COVID-19 vaccines are a very important tool to protect against serious health outcomes, however vaccination alone is not enough to protect the public. It is also encouraged to practice other precautionary measures such as wearing a mask, covering a sneeze with a bent elbow or tissue, handwashing, avoiding crowded and closed spaces, social distancing from others, and isolating when sick.
Those who have compromised immune systems particularly benefit from practicing all recommended health precautions, including being vaccinated.
If you have questions about your risk of COVID-19, how to protect yourself, or the vaccines, consult with your healthcare provider.
Can my school or work mandate COVID-19 vaccination?
Yes, your school or work can mandate the COVID-19 vaccine, with some exceptions. Schools or employers may require vaccinations for attendance or employment, and those requirements vary by state and employer.
While these requirements vary, the research remains the same: the best way to protect yourself from getting COVID-19 is to get vaccinated, and practice precautionary measures like handwashing, social distancing, wearing a mask, and isolating when sick.
Schools: All states have vaccination requirements for children attending school and childcare facilities. Vaccination requirements help safeguard children by making sure they are protected when they begin school, where there is a higher potential for transmission of some diseases. To learn more about vaccine requirements by state, visit the CDC’s SchoolVaxView Requirements Database.

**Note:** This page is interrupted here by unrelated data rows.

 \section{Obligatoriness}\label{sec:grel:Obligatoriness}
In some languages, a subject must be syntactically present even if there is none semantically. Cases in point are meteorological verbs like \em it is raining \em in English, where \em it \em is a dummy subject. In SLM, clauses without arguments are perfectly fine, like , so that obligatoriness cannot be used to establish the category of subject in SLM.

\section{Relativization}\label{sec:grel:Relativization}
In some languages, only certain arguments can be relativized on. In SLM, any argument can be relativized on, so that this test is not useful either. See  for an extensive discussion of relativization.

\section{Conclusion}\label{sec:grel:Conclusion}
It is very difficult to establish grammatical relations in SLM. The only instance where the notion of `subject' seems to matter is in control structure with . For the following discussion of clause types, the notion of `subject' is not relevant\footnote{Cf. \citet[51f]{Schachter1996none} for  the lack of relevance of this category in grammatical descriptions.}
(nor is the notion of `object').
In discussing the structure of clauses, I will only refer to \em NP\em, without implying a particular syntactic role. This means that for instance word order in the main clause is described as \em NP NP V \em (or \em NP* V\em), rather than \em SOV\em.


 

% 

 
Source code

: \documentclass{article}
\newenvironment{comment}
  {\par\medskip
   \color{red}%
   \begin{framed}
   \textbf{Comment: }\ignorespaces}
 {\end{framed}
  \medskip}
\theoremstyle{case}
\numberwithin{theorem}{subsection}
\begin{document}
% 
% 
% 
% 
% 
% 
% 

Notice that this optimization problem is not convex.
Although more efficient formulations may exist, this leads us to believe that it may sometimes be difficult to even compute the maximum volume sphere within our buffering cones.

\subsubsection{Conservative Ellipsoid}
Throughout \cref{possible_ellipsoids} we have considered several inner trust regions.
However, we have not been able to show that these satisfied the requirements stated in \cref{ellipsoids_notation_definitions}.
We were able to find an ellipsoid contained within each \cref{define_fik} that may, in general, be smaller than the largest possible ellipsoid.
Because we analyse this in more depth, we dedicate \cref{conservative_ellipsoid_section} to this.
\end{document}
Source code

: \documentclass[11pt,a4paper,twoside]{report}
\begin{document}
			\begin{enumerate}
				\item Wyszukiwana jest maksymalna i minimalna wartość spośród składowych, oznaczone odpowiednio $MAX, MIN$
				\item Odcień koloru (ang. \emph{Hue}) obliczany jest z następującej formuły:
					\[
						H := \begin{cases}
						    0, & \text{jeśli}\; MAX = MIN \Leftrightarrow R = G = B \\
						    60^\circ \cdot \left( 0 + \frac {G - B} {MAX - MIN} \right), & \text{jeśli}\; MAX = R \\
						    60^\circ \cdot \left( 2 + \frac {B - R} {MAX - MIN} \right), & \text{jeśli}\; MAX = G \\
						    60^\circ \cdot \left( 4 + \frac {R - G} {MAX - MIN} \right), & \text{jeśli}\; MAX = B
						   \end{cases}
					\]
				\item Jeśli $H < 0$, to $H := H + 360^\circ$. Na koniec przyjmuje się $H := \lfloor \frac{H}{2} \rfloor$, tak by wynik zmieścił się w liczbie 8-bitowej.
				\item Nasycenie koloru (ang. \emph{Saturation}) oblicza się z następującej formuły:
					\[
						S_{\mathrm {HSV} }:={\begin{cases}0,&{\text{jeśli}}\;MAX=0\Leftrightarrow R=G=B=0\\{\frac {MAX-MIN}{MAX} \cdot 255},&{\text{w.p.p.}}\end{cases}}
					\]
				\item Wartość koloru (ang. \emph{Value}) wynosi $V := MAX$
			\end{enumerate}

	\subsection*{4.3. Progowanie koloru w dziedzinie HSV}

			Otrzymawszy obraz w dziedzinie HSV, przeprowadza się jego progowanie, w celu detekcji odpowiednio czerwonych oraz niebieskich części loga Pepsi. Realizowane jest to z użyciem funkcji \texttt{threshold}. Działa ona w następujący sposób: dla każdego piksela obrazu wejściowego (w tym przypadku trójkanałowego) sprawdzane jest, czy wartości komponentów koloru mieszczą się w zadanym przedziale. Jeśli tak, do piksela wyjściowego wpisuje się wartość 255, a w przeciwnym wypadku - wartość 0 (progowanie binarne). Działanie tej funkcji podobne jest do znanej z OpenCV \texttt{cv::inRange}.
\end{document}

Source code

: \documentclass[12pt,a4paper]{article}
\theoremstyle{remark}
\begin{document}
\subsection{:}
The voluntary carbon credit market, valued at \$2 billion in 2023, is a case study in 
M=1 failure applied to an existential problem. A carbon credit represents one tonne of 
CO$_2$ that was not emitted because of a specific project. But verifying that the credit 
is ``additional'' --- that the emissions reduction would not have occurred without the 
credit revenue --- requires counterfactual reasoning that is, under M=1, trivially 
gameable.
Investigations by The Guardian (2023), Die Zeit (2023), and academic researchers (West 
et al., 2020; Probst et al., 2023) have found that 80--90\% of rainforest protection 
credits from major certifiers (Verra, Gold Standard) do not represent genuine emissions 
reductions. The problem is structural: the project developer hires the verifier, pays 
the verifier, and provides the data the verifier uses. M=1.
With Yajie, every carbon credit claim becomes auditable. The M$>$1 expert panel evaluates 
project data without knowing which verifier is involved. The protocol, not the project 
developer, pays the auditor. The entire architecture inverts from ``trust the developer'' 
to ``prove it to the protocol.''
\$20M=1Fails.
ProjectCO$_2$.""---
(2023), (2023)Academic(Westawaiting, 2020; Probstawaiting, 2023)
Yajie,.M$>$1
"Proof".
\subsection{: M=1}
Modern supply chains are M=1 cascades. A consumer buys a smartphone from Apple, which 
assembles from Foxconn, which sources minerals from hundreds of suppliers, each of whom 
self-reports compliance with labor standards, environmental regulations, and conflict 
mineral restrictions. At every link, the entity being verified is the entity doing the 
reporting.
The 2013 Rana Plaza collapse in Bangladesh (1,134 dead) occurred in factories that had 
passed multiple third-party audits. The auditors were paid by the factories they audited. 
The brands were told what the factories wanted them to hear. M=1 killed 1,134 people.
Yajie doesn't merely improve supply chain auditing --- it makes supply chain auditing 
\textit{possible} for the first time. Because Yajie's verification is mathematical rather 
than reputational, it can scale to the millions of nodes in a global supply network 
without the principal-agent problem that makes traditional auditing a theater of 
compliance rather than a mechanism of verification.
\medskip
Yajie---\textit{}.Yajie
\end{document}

Employers: On January 13, 2022, the Supreme Court ruled that the federal government cannot enforce a vaccine mandate for large businesses. This does not mean that private employers are blocked from creating vaccine mandates. Employers are still legally able to mandate COVID-19 vaccinations for employees.
Other Vaccine Requirements:
- As of June 5, 2023, the Omnibus COVID-19 Health Care Staff Vaccination interim final rule (IFR) was lifted. This means that workers and contractors at Medicare- and Medicaid-certified facilities are not required to be fully vaccinated against COVID-19.
- Private businesses may still require patrons to show proof of vaccination for entry, and these requirements vary by state and locality.